Doom uruchomiony na klocku Lego
Już dawno temu przestało wszystkich dziwić to, na czym można odpalić klasycznego Dooma. A potem przychodzi kolejny mały majsterkowicz.
Niejaki James Brown to następna złota rączka, która prezentuje Dooma na nietypowym sprzęcie. Chłop jakiś czas temu pokazał swój mały ekranik Lego o przekątnej 0,42 cala. Powstał on na wzór konkretnego klocka udającego terminal. Teraz natomiast bohater tej humoreski ujawnił, jak na tym ekraniku śmiga oryginalny Doom.
Miłośnicy minimalizmu i fani technologicznych kuriozów odnajdą w tym dziwadełku odrobinę spełnienia. Przyznać jednak trzeba, że ciężko tu cokolwiek dostrzec, nie wspominając już o ukończeniu gry.
Dla porównania: Game Boy Micro miał ekran o przekątnej 51 mm (2 cale) i mimo sporo większej rozdziałki oraz dużo bogatszej palety kolorów, nie był to wyświetlacz sprzyjający dłuższym sesjom.
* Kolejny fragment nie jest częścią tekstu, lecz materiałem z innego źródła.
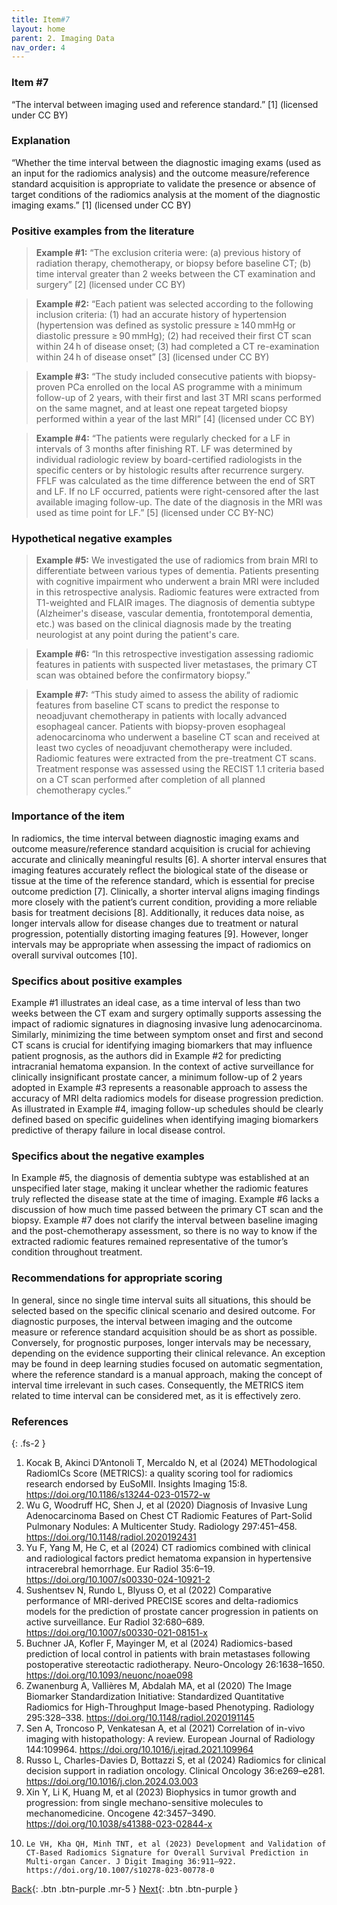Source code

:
 ```yaml
---
title: Item#7
layout: home
parent: 2. Imaging Data
nav_order: 4
---
```


### Item #7
“The interval between imaging used and reference standard.” [1]  (licensed under CC BY)

### Explanation
“Whether the time interval between the diagnostic imaging exams (used as an input for the radiomics analysis) and the outcome measure/reference standard acquisition is appropriate to validate the presence or absence of target conditions of the radiomics analysis at the moment of the diagnostic imaging exams.” [1]  (licensed under CC BY)

### Positive examples from the literature 
> **Example #1:** “The exclusion criteria were: (a) previous history of radiation therapy, chemotherapy, or biopsy before baseline CT; (b) time interval greater than 2 weeks between the CT examination and surgery” [2] (licensed under CC BY)

> **Example #2:** “Each patient was selected according to the following inclusion criteria: (1) had an accurate history of hypertension (hypertension was defined as systolic pressure ≥ 140 mmHg or diastolic pressure ≥ 90 mmHg); (2) had received their first CT scan within 24 h of disease onset; (3) had completed a CT re-examination within 24 h of disease onset” [3] (licensed under CC BY)

> **Example #3:** “The study included consecutive patients with biopsy-proven PCa enrolled on the local AS programme with a minimum follow-up of 2 years, with their first and last 3T MRI scans performed on the same magnet, and at least one repeat targeted biopsy performed within a year of the last MRI” [4] (licensed under CC BY)

> **Example #4:** “The patients were regularly checked for a LF in intervals of 3 months after finishing RT. LF was determined by individual radiologic review by board-certified radiologists in the specific centers or by histologic results after recurrence surgery. FFLF was calculated as the time difference between the end of SRT and LF. If no LF occurred, patients were right-censored after the last available imaging follow-up. The date of the diagnosis in the MRI was used as time point for LF.” [5] (licensed under CC BY-NC)

### Hypothetical negative examples
> **Example #5:** We investigated the use of radiomics from brain MRI to differentiate between various types of dementia. Patients presenting with cognitive impairment who underwent a brain MRI were included in this retrospective analysis. Radiomic features were extracted from T1-weighted and FLAIR images. The diagnosis of dementia subtype (Alzheimer's disease, vascular dementia, frontotemporal dementia, etc.) was based on the clinical diagnosis made by the treating neurologist at any point during the patient's care.

> **Example #6:** “In this retrospective investigation assessing radiomic features in patients with suspected liver metastases, the primary CT scan was obtained before the confirmatory biopsy.”

> **Example #7:** “This study aimed to assess the ability of radiomic features from baseline CT scans to predict the response to neoadjuvant chemotherapy in patients with locally advanced esophageal cancer. Patients with biopsy-proven esophageal adenocarcinoma who underwent a baseline CT scan and received at least two cycles of neoadjuvant chemotherapy were included. Radiomic features were extracted from the pre-treatment CT scans. Treatment response was assessed using the RECIST 1.1 criteria based on a CT scan performed after completion of all planned chemotherapy cycles.”

### Importance of the item
In radiomics, the time interval between diagnostic imaging exams and outcome measure/reference standard acquisition is crucial for achieving accurate and clinically meaningful results [6]. A shorter interval ensures that imaging features accurately reflect the biological state of the disease or tissue at the time of the reference standard, which is essential for precise outcome prediction [7]. Clinically, a shorter interval aligns imaging findings more closely with the patient’s current condition, providing a more reliable basis for treatment decisions [8]. Additionally, it reduces data noise, as longer intervals allow for disease changes due to treatment or natural progression, potentially distorting imaging features [9]. However, longer intervals may be appropriate when assessing the impact of radiomics on overall survival outcomes [10].

### Specifics about positive examples
Example #1 illustrates an ideal case, as a time interval of less than two weeks between the CT exam and surgery optimally supports assessing the impact of radiomic signatures in diagnosing invasive lung adenocarcinoma. Similarly, minimizing the time between symptom onset and first and second CT scans is crucial for identifying imaging biomarkers that may influence patient prognosis, as the authors did in Example #2 for predicting intracranial hematoma expansion. In the context of active surveillance for clinically insignificant prostate cancer, a minimum follow-up of 2 years adopted in Example #3 represents a reasonable approach to assess the accuracy of MRI delta radiomics models for disease progression prediction. As illustrated in Example #4, imaging follow-up schedules should be clearly defined based on specific guidelines when identifying imaging biomarkers predictive of therapy failure in local disease control. 

### Specifics about the negative examples
In Example #5, the diagnosis of dementia subtype was established at an unspecified later stage, making it unclear whether the radiomic features truly reflected the disease state at the time of imaging. Example #6 lacks a discussion of how much time passed between the primary CT scan and the biopsy. Example #7 does not clarify the interval between baseline imaging and the post-chemotherapy assessment, so there is no way to know if the extracted radiomic features remained representative of the tumor’s condition throughout treatment.	

### Recommendations for appropriate scoring
In general, since no single time interval suits all situations, this should be selected based on the specific clinical scenario and desired outcome. For diagnostic purposes, the interval between imaging and the outcome measure or reference standard acquisition should be as short as possible. Conversely, for prognostic purposes, longer intervals may be necessary, depending on the evidence supporting their clinical relevance. 
An exception may be found in deep learning studies focused on automatic segmentation, where the reference standard is a manual approach, making the concept of interval time irrelevant in such cases. Consequently, the METRICS item related to time interval can be considered met, as it is effectively zero.

### References

{: .fs-2 }


1. 	Kocak B, Akinci D’Antonoli T, Mercaldo N, et al (2024) METhodological RadiomICs Score (METRICS): a quality scoring tool for radiomics research endorsed by EuSoMII. Insights Imaging 15:8. https://doi.org/10.1186/s13244-023-01572-w
2. 	Wu G, Woodruff HC, Shen J, et al (2020) Diagnosis of Invasive Lung Adenocarcinoma Based on Chest CT Radiomic Features of Part-Solid Pulmonary Nodules: A Multicenter Study. Radiology 297:451–458. https://doi.org/10.1148/radiol.2020192431
3. 	Yu F, Yang M, He C, et al (2024) CT radiomics combined with clinical and radiological factors predict hematoma expansion in hypertensive intracerebral hemorrhage. Eur Radiol 35:6–19. https://doi.org/10.1007/s00330-024-10921-2
4. 	Sushentsev N, Rundo L, Blyuss O, et al (2022) Comparative performance of MRI-derived PRECISE scores and delta-radiomics models for the prediction of prostate cancer progression in patients on active surveillance. Eur Radiol 32:680–689. https://doi.org/10.1007/s00330-021-08151-x
5. 	Buchner JA, Kofler F, Mayinger M, et al (2024) Radiomics-based prediction of local control in patients with brain metastases following postoperative stereotactic radiotherapy. Neuro-Oncology 26:1638–1650. https://doi.org/10.1093/neuonc/noae098
6. 	Zwanenburg A, Vallières M, Abdalah MA, et al (2020) The Image Biomarker Standardization Initiative: Standardized Quantitative Radiomics for High-Throughput Image-based Phenotyping. Radiology 295:328–338. https://doi.org/10.1148/radiol.2020191145
7. 	Sen A, Troncoso P, Venkatesan A, et al (2021) Correlation of in-vivo imaging with histopathology: A review. European Journal of Radiology 144:109964. https://doi.org/10.1016/j.ejrad.2021.109964
8. 	Russo L, Charles-Davies D, Bottazzi S, et al (2024) Radiomics for clinical decision support in radiation oncology. Clinical Oncology 36:e269–e281. https://doi.org/10.1016/j.clon.2024.03.003
9. 	Xin Y, Li K, Huang M, et al (2023) Biophysics in tumor growth and progression: from single mechano-sensitive molecules to mechanomedicine. Oncogene 42:3457–3490. https://doi.org/10.1038/s41388-023-02844-x
10. 	Le VH, Kha QH, Minh TNT, et al (2023) Development and Validation of CT-Based Radiomics Signature for Overall Survival Prediction in Multi-organ Cancer. J Digit Imaging 36:911–922. https://doi.org/10.1007/s10278-023-00778-0

[Back](https://radiomic.github.io/METRICS-E3/docs/Imaging%20Data%20(Item%204-7)/Item%206.html){: .btn .btn-purple  .mr-5  }
[Next](https://radiomic.github.io/METRICS-E3/docs/Segmentation%20(Con%201-2%20Item%208-10)/Condition%201.html){: .btn .btn-purple   }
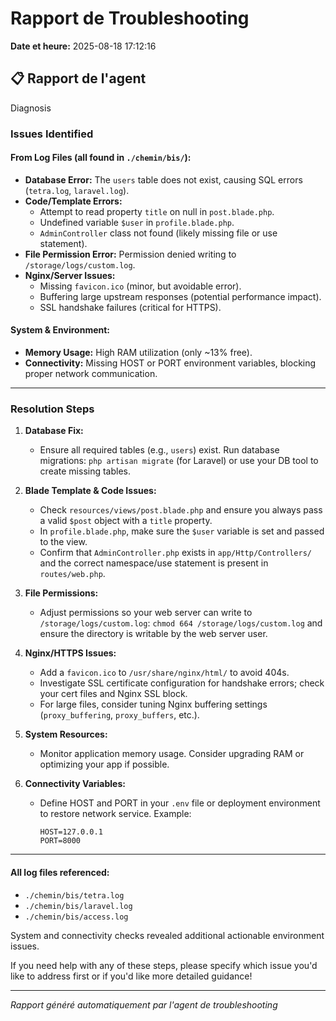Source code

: # Rapport de Troubleshooting

**Date et heure:** 2025-08-18 17:12:16

## 📋 Rapport de l'agent

Diagnosis

### Issues Identified

#### From Log Files (all found in `./chemin/bis/`):
- **Database Error:** The `users` table does not exist, causing SQL errors (`tetra.log`, `laravel.log`).
- **Code/Template Errors:**
  - Attempt to read property `title` on null in `post.blade.php`.
  - Undefined variable `$user` in `profile.blade.php`.
  - `AdminController` class not found (likely missing file or use statement).
- **File Permission Error:** Permission denied writing to `/storage/logs/custom.log`.
- **Nginx/Server Issues:**
  - Missing `favicon.ico` (minor, but avoidable error).
  - Buffering large upstream responses (potential performance impact).
  - SSL handshake failures (critical for HTTPS).

#### System & Environment:
- **Memory Usage:** High RAM utilization (only ~13% free).
- **Connectivity:** Missing HOST or PORT environment variables, blocking proper network communication.

---

### Resolution Steps

1. **Database Fix:**
   - Ensure all required tables (e.g., `users`) exist. Run database migrations: `php artisan migrate` (for Laravel) or use your DB tool to create missing tables.

2. **Blade Template & Code Issues:**
   - Check `resources/views/post.blade.php` and ensure you always pass a valid `$post` object with a `title` property.
   - In `profile.blade.php`, make sure the `$user` variable is set and passed to the view.
   - Confirm that `AdminController.php` exists in `app/Http/Controllers/` and the correct namespace/use statement is present in `routes/web.php`.

3. **File Permissions:**
   - Adjust permissions so your web server can write to `/storage/logs/custom.log`: `chmod 664 /storage/logs/custom.log` and ensure the directory is writable by the web server user.

4. **Nginx/HTTPS Issues:**
   - Add a `favicon.ico` to `/usr/share/nginx/html/` to avoid 404s.
   - Investigate SSL certificate configuration for handshake errors; check your cert files and Nginx SSL block.
   - For large files, consider tuning Nginx buffering settings (`proxy_buffering`, `proxy_buffers`, etc.).

5. **System Resources:**
   - Monitor application memory usage. Consider upgrading RAM or optimizing your app if possible.

6. **Connectivity Variables:**
   - Define HOST and PORT in your `.env` file or deployment environment to restore network service. Example:
     ```
     HOST=127.0.0.1
     PORT=8000
     ```

---

#### All log files referenced:
- `./chemin/bis/tetra.log`
- `./chemin/bis/laravel.log`
- `./chemin/bis/access.log`

System and connectivity checks revealed additional actionable environment issues.

If you need help with any of these steps, please specify which issue you'd like to address first or if you'd like more detailed guidance!

---
*Rapport généré automatiquement par l'agent de troubleshooting*

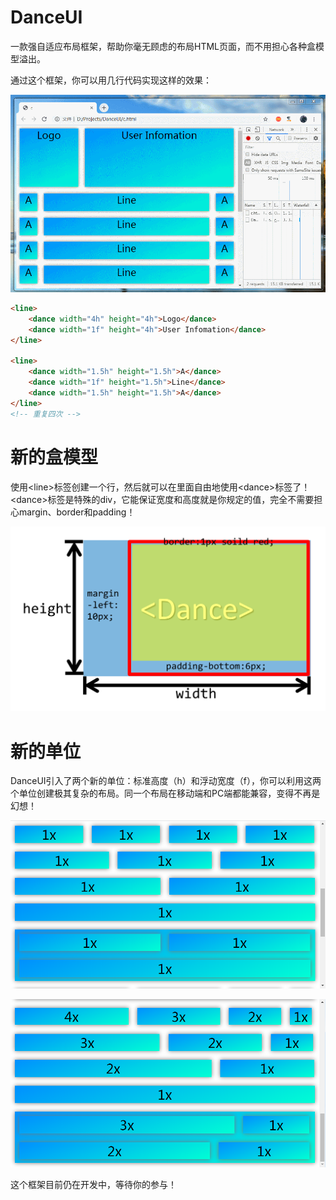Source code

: # DanceUI

一款强自适应布局框架，帮助你毫无顾虑的布局HTML页面，而不用担心各种盒模型溢出。

通过这个框架，你可以用几行代码实现这样的效果：

![Demo](./imagesForReadme/Demo.gif)

```html
<line>
    <dance width="4h" height="4h">Logo</dance>
    <dance width="1f" height="4h">User Infomation</dance>
</line>

<line>
    <dance width="1.5h" height="1.5h">A</dance>
    <dance width="1f" height="1.5h">Line</dance>
    <dance width="1.5h" height="1.5h">A</dance>
</line>
<!-- 重复四次 -->
```

# 新的盒模型

使用&lt;line&gt;标签创建一个行，然后就可以在里面自由地使用&lt;dance&gt;标签了！&lt;dance&gt;标签是特殊的div，它能保证宽度和高度就是你规定的值，完全不需要担心margin、border和padding！

![img1](./imagesForReadme/img1.png)

# 新的单位

DanceUI引入了两个新的单位：标准高度（h）和浮动宽度（f），你可以利用这两个单位创建极其复杂的布局。同一个布局在移动端和PC端都能兼容，变得不再是幻想！

![img2](./imagesForReadme/img2.png)

![img3](./imagesForReadme/img3.png)

这个框架目前仍在开发中，等待你的参与！
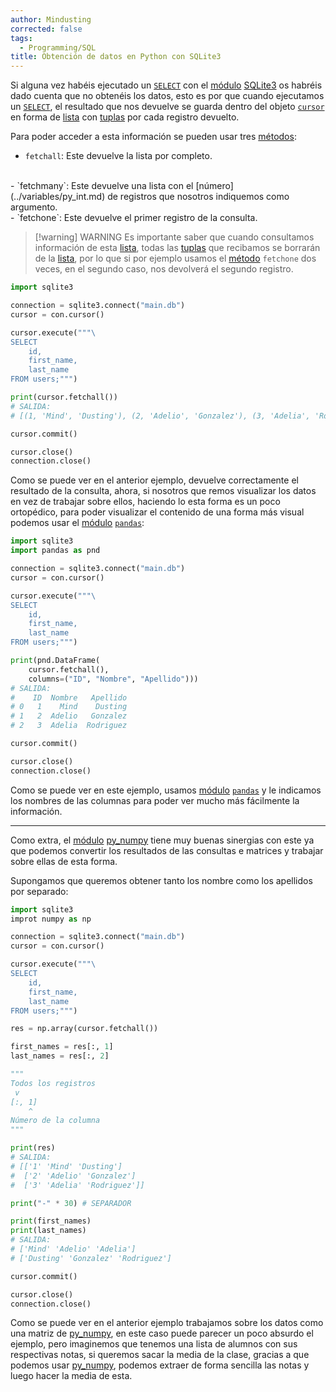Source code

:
 ```yaml
---
author: Mindusting
corrected: false
tags:
  - Programming/SQL
title: Obtención de datos en Python con SQLite3
---
```


Si alguna vez habéis ejecutado un [`SELECT`](../../sql/SQLite3/SQLite3_select.md) con el [módulo](../py_module.md) [SQLite3](../py_sqlite3.md) os habréis dado cuenta que no obtenéis los datos, esto es por que cuando ejecutamos un [`SELECT`](../../sql/SQLite3/SQLite3_select.md), el resultado que nos devuelve se guarda dentro del objeto [`cursor`](../py_sqlite3.md) en forma de [lista](../py_list.md) con [tuplas](../collections/Collections_tuple.md) por cada registro devuelto.

Para poder acceder a esta información se pueden usar tres [métodos](../py_module.md):

- `fetchall`:
    Este devuelve la lista por completo.
<br>
- `fetchmany`:
    Este devuelve una lista con el [número](../variables/py_int.md) de registros que nosotros indiquemos como argumento.
<br>
- `fetchone`:
    Este devuelve el primer registro de la consulta.

> [!warning] WARNING
> Es importante saber que cuando consultamos información de esta [lista](../py_list.md), todas las [tuplas](../collections/Collections_tuple.md) que recibamos se borrarán de la [lista](../py_list.md), por lo que si por ejemplo usamos el [método](../classes/py_method.md) `fetchone` dos veces, en el segundo caso, nos devolverá el segundo registro.

```py
import sqlite3

connection = sqlite3.connect("main.db")
cursor = con.cursor()

cursor.execute("""\
SELECT
    id,
    first_name,
    last_name
FROM users;""")

print(cursor.fetchall())
# SALIDA:
# [(1, 'Mind', 'Dusting'), (2, 'Adelio', 'Gonzalez'), (3, 'Adelia', 'Rodriguez')]

cursor.commit()

cursor.close()
connection.close()
```

Como se puede ver en el anterior ejemplo, devuelve correctamente el resultado de la consulta, ahora, si nosotros que remos visualizar los datos en vez de trabajar sobre ellos, haciendo lo esta forma es un poco ortopédico, para poder visualizar el contenido de una forma más visual podemos usar el [módulo](../py_module.md) [`pandas`](../py_pandas.md):

```py
import sqlite3
import pandas as pnd

connection = sqlite3.connect("main.db")
cursor = con.cursor()

cursor.execute("""\
SELECT
    id,
    first_name,
    last_name
FROM users;""")

print(pnd.DataFrame(
    cursor.fetchall(),
    columns=("ID", "Nombre", "Apellido")))
# SALIDA:
#    ID  Nombre   Apellido
# 0   1    Mind    Dusting
# 1   2  Adelio   Gonzalez
# 2   3  Adelia  Rodriguez

cursor.commit()

cursor.close()
connection.close()
```

Como se puede ver en este ejemplo, usamos [módulo](../py_module.md) [`pandas`](../py_pandas.md) y le indicamos los nombres de las columnas para poder ver mucho más fácilmente la información.

---

Como extra, el [módulo](../py_module.md) [py_numpy](../numpy/py_numpy.md) tiene muy buenas sinergias con este ya que podemos convertir los resultados de las consultas e matrices y trabajar sobre ellas de esta forma.

Supongamos que queremos obtener tanto los nombre como los apellidos por separado:

```py
import sqlite3
improt numpy as np

connection = sqlite3.connect("main.db")
cursor = con.cursor()

cursor.execute("""\
SELECT
    id,
    first_name,
    last_name
FROM users;""")

res = np.array(cursor.fetchall())

first_names = res[:, 1]
last_names = res[:, 2]

"""
Todos los registros
 v
[:, 1]
    ^
Número de la columna
"""

print(res)
# SALIDA:
# [['1' 'Mind' 'Dusting']
#  ['2' 'Adelio' 'Gonzalez']        
#  ['3' 'Adelia' 'Rodriguez']]

print("-" * 30) # SEPARADOR

print(first_names)
print(last_names)
# SALIDA:
# ['Mind' 'Adelio' 'Adelia']        
# ['Dusting' 'Gonzalez' 'Rodriguez']

cursor.commit()

cursor.close()
connection.close()
```

Como se puede ver en el anterior ejemplo trabajamos sobre los datos como una matriz de [py_numpy](../numpy/py_numpy.md), en este caso puede parecer un poco absurdo el ejemplo, pero imaginemos que tenemos una lista de alumnos con sus respectivas notas, si queremos sacar la media de la clase, gracias a que podemos usar [py_numpy](../numpy/py_numpy.md), podemos extraer de forma sencilla las notas y luego hacer la media de esta.
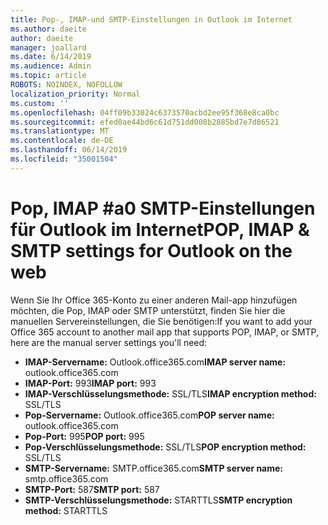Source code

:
 ```yaml
---
title: Pop-, IMAP-und SMTP-Einstellungen in Outlook im Internet
ms.author: daeite
author: daeite
manager: joallard
ms.date: 6/14/2019
ms.audience: Admin
ms.topic: article
ROBOTS: NOINDEX, NOFOLLOW
localization_priority: Normal
ms.custom: ''
ms.openlocfilehash: 04ff09b33024c6373570acbd2ee95f368e8ca0bc
ms.sourcegitcommit: efed0ae44bd6c61d751dd008b2885bd7e7d86521
ms.translationtype: MT
ms.contentlocale: de-DE
ms.lasthandoff: 06/14/2019
ms.locfileid: "35001504"
---
```

# <a name="pop-imap--smtp-settings-for-outlook-on-the-web"></a><span data-ttu-id="eb6cf-102">Pop, IMAP #a0 SMTP-Einstellungen für Outlook im Internet</span><span class="sxs-lookup"><span data-stu-id="eb6cf-102">POP, IMAP & SMTP settings for Outlook on the web</span></span>

<span data-ttu-id="eb6cf-103">Wenn Sie Ihr Office 365-Konto zu einer anderen Mail-app hinzufügen möchten, die Pop, IMAP oder SMTP unterstützt, finden Sie hier die manuellen Servereinstellungen, die Sie benötigen:</span><span class="sxs-lookup"><span data-stu-id="eb6cf-103">If you want to add your Office 365 account to another mail app that supports POP, IMAP, or SMTP, here are the manual server settings you'll need:</span></span>
  
- <span data-ttu-id="eb6cf-104">**IMAP-Servername:** Outlook.office365.com</span><span class="sxs-lookup"><span data-stu-id="eb6cf-104">**IMAP server name:** outlook.office365.com</span></span>
- <span data-ttu-id="eb6cf-105">**IMAP-Port:** 993</span><span class="sxs-lookup"><span data-stu-id="eb6cf-105">**IMAP port:** 993</span></span>
- <span data-ttu-id="eb6cf-106">**IMAP-Verschlüsselungsmethode:** SSL/TLS</span><span class="sxs-lookup"><span data-stu-id="eb6cf-106">**IMAP encryption method:** SSL/TLS</span></span>
- <span data-ttu-id="eb6cf-107">**Pop-Servername:** Outlook.office365.com</span><span class="sxs-lookup"><span data-stu-id="eb6cf-107">**POP server name:** outlook.office365.com</span></span>  
- <span data-ttu-id="eb6cf-108">**Pop-Port:** 995</span><span class="sxs-lookup"><span data-stu-id="eb6cf-108">**POP port:** 995</span></span>  
- <span data-ttu-id="eb6cf-109">**Pop-Verschlüsselungsmethode:** SSL/TLS</span><span class="sxs-lookup"><span data-stu-id="eb6cf-109">**POP encryption method:** SSL/TLS</span></span>  
- <span data-ttu-id="eb6cf-110">**SMTP-Servername:** SMTP.office365.com</span><span class="sxs-lookup"><span data-stu-id="eb6cf-110">**SMTP server name:** smtp.office365.com</span></span>
- <span data-ttu-id="eb6cf-111">**SMTP-Port:** 587</span><span class="sxs-lookup"><span data-stu-id="eb6cf-111">**SMTP port:** 587</span></span>
- <span data-ttu-id="eb6cf-112">**SMTP-Verschlüsselungsmethode:** STARTTLS</span><span class="sxs-lookup"><span data-stu-id="eb6cf-112">**SMTP encryption method:** STARTTLS</span></span>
Ale i tak lubiłem tego maluszka.
Maluszek klocuszek natomiast nie sprzyja nawet krótkim sesjom, ale nie stoi to na przeszkodzie, by pokazać go w ramach ciekawostki. A tych nie brakuje, gdy chodzi o kreatywność domorosłych wynalazców i fanów klasycznej strzelanki.
Przypomnę także, iż Doom śmigał już swego czasu na teście ciążowym, konsoli na korbkę i na kasie w McDonaldzie.